Will the Stock Market Pause for a Merry ‘Santa Claus Rally’?

Will the Stock Market Pause for a Merry ‘Santa Claus Rally’?

Experts Predict a Strong Finish to the Year

Analysts and investing pros predict that the stock market will finish the year on a high note — with a few caveats, such as high interest rates and the aftereffects of the government shutdown. If stocks gain during the final days of the year, this will be the first so-called “Santa Claus rally” in three years.

What is a Santa Claus Rally?

The term, which investing whiz Yale Hirsch is credited with coining in 1972, refers to the historical tendency of stocks to rise around Christmas. The calendar dates for a Santa Claus rally fluctuate based on what day of the week Christmas and New Year’s occur, but it’s generally considered the final five trading days of December plus the first two trading days of January.

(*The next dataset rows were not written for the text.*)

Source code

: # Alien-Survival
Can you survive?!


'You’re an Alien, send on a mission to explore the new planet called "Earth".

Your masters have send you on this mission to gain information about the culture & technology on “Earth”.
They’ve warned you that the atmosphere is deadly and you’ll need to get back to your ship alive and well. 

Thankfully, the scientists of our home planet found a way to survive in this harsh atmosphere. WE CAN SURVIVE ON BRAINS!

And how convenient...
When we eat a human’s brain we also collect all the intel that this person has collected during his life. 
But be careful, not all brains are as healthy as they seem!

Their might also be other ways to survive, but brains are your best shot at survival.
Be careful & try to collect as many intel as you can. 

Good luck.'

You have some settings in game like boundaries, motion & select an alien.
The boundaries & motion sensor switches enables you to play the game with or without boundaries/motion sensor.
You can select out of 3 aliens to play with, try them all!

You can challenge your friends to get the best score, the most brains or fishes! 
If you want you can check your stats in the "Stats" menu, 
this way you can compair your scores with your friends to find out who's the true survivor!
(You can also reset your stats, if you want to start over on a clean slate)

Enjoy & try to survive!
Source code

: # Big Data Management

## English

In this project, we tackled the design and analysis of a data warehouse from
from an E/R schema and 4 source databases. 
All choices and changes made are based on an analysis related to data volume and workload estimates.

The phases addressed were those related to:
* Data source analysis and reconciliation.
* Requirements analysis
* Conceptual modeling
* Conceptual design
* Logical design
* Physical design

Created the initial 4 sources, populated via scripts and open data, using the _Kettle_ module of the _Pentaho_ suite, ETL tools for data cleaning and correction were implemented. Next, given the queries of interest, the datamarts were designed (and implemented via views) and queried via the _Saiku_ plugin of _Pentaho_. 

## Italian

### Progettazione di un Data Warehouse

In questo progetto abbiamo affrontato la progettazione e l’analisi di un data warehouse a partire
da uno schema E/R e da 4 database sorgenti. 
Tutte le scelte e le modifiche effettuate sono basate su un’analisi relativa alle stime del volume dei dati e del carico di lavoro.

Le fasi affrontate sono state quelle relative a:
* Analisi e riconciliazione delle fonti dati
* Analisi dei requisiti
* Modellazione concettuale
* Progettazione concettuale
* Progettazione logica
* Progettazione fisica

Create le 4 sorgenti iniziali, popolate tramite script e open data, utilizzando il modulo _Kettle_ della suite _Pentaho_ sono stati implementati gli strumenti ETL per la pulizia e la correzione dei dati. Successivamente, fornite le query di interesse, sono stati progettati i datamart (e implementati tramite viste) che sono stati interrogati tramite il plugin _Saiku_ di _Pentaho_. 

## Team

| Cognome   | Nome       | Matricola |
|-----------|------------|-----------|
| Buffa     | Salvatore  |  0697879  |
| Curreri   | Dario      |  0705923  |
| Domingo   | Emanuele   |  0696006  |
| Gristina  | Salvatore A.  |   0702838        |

Historical Trends Favor a Santa Claus Rally

According to Dow Jones Market Data, the three major indexes — the Dow Jones Industrial Average, the S&P 500 and the Nasdaq Composite — have historically logged gains averaging 1.3% to 1.65% over these seven days. Over the past few decades, the broad-based S&P 500 index has closed higher about 75% of the time.

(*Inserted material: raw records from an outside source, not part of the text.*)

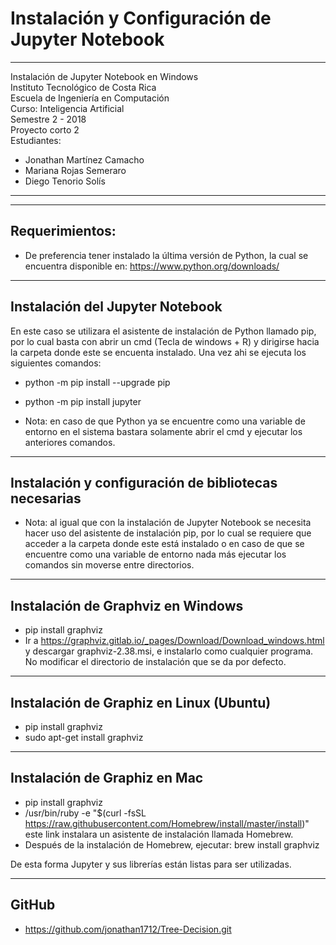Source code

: # Instalación y Configuración de Jupyter Notebook

------------------------------------------------
Instalación de Jupyter Notebook en Windows  
Instituto Tecnológico de Costa Rica 	      
Escuela de Ingeniería en Computación       
Curso: Inteligencia Artificial	      
Semestre 2 - 2018		 	      
Proyecto corto 2 			      
Estudiantes: 			      
* Jonathan Martínez Camacho 	      
* Mariana Rojas Semeraro 		      
* Diego Tenorio Solís 		      
------------------------------------------------

---------------	
Requerimientos:
---------------

* De preferencia tener instalado la última versión de Python, la cual se encuentra disponible en: https://www.python.org/downloads/

--------------------------------
Instalación del Jupyter Notebook
--------------------------------

En este caso se utilizara el asistente de instalación de Python llamado pip, por lo cual basta con abrir un cmd (Tecla de windows + R) y dirigirse hacia la carpeta donde este se encuenta instalado. Una vez ahi se ejecuta los siguientes comandos:

* python -m pip install --upgrade pip
* python -m pip install jupyter

* Nota: en caso de que Python ya se encuentre como una variable de entorno en el sistema bastara solamente abrir el cmd y ejecutar los anteriores comandos.


-----------------------------------------------------
Instalación y configuración de bibliotecas necesarias
-----------------------------------------------------

* Nota: al igual que con la instalación de Jupyter Notebook se necesita hacer uso del asistente de instalación pip, por lo cual se requiere que acceder a la carpeta donde este está instalado o en caso de que se encuentre como una variable de entorno nada más ejecutar los comandos sin moverse entre directorios.

----------------------------------------
Instalación de Graphviz en Windows
----------------------------------------

* pip install graphviz
* Ir a https://graphviz.gitlab.io/_pages/Download/Download_windows.html y descargar graphviz-2.38.msi, e instalarlo como cualquier programa. No modificar el directorio de instalación que se da por defecto.

----------------------------------------
Instalación de Graphiz en Linux (Ubuntu)
----------------------------------------

* pip install graphviz
* sudo apt-get install graphviz

----------------------------------------
Instalación de Graphiz en Mac
----------------------------------------

* pip install graphviz
* /usr/bin/ruby -e "$(curl -fsSL https://raw.githubusercontent.com/Homebrew/install/master/install)" este link instalara un asistente de instalación llamada Homebrew.
* Después de la instalación de Homebrew, ejecutar: brew install graphviz


De esta forma Jupyter y sus librerías están listas para ser utilizadas.

-------------
GitHub
-------------

* https://github.com/jonathan1712/Tree-Decision.git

Yes, We’ll Get a Santa Claus Rally

Jed Ellerbroek, portfolio manager at Argent Capital Management in St. Louis, says, “I think it’s likely. There’s a lot more positive than negative market conditions today, he says, ticking off double-digit corporate earnings growth, a pickup in IPOs and M&A activity and AI-driven spending. “I think the growth is broadening out a bit, too,” he adds, which benefits a wider swath of corporate America.

Investing pros say there are a few technical occurrences around this time that contribute to year-end rallies and that make it likely we’ll have one in 2025. For starters, trading volume is lighter because many traders are on vacation during the winter holidays. This amplifies the activity that does take place, and the retail investors who are still buying and selling tend to be more optimistic than their institutional counterparts. Portfolio rebalancing and selling to capture tax losses also play a role in year-end market activity.

Some experts suggest that holiday cheer helps to fuel year-end gains. “A lot of people, when they look at the Santa Claus rally, it’s a confirmation of existing optimism,” Sam Stovall, chief investment strategist at CFRA Research, told Money earlier.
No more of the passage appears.